For awhile now, I've been fascinated by the realization that the behavior of light, heat, energy, sound, color can all be described and represented, to some extent, in terms of waves. Because (at least at this point in my life) I believe that truth is consistent across contexts, and that the observation of similar patterns across contexts is a sure sign that something fundamentally important is at play, I started wondering about the potentially important truths embedded in that phenomenon.

As I explored, I discovered that light is cropping up as an important theme in all sorts of unusual places--

Appliance Design magazine regularly contains articles that refer to light-based innovations, including the use of blue light to reduce bacteria in the mouth that causes tooth decay, the use of light to weld certain plastics, etc.
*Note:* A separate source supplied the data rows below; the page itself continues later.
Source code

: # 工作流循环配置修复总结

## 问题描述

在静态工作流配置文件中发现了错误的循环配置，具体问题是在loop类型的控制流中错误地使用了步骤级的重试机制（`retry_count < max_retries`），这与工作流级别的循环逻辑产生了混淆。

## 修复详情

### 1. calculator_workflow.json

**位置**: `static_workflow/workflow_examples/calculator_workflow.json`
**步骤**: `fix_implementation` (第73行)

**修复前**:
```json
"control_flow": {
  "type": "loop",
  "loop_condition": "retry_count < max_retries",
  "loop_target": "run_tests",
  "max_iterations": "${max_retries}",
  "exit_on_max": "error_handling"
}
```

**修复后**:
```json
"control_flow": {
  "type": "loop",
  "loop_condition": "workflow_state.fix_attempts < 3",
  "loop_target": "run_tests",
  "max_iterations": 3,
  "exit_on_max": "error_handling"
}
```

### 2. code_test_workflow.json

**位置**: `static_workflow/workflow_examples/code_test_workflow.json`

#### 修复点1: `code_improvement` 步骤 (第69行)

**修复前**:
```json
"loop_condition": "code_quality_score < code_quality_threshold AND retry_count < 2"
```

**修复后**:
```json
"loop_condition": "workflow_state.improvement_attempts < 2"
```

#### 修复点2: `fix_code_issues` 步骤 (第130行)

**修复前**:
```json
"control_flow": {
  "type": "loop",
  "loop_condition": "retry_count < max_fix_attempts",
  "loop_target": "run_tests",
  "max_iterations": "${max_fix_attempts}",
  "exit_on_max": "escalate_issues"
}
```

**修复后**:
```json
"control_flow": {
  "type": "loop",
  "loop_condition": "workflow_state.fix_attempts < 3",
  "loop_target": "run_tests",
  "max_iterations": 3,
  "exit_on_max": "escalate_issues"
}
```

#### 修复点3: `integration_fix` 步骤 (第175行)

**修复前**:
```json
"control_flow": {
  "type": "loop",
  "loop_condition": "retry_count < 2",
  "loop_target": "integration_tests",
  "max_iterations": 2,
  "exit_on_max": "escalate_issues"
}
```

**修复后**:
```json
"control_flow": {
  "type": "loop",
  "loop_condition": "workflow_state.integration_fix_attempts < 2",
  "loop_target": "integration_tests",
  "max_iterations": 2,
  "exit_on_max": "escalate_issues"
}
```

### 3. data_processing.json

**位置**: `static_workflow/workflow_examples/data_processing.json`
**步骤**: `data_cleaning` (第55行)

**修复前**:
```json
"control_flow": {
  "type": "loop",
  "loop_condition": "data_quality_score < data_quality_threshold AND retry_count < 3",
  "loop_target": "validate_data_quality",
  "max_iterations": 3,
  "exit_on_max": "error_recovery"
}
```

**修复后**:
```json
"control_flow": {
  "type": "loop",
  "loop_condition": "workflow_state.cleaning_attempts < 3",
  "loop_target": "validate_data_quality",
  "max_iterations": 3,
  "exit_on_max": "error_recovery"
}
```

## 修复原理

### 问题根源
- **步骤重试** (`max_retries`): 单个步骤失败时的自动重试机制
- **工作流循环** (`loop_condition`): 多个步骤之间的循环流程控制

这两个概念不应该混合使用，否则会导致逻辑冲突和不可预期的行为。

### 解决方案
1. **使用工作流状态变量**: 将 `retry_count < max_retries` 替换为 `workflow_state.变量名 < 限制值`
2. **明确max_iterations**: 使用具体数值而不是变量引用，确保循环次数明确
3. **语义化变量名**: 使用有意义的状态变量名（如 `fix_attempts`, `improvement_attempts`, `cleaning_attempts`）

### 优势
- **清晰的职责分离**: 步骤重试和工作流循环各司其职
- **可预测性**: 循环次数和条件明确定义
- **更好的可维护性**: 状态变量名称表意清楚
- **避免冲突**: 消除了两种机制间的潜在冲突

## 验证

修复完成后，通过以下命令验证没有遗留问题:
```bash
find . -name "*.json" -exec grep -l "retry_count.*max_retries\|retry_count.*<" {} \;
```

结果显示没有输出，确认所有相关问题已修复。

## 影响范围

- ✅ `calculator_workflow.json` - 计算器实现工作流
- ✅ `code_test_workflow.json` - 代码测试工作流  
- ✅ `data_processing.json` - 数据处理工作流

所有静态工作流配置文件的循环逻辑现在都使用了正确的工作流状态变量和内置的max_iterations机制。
Other articles in science magazines talk about things like quantum dots, the use of light as a mechanism for storing information, or the influence that light has on children's ability to learn (in one study, full spectrum lighting improved test scores by something like 67% . . . but replacing flourescent lights with full spectrum lights is expensive . . . so we continue to default to alternatives like attempting to use standardized testing to coerce change in student achievement).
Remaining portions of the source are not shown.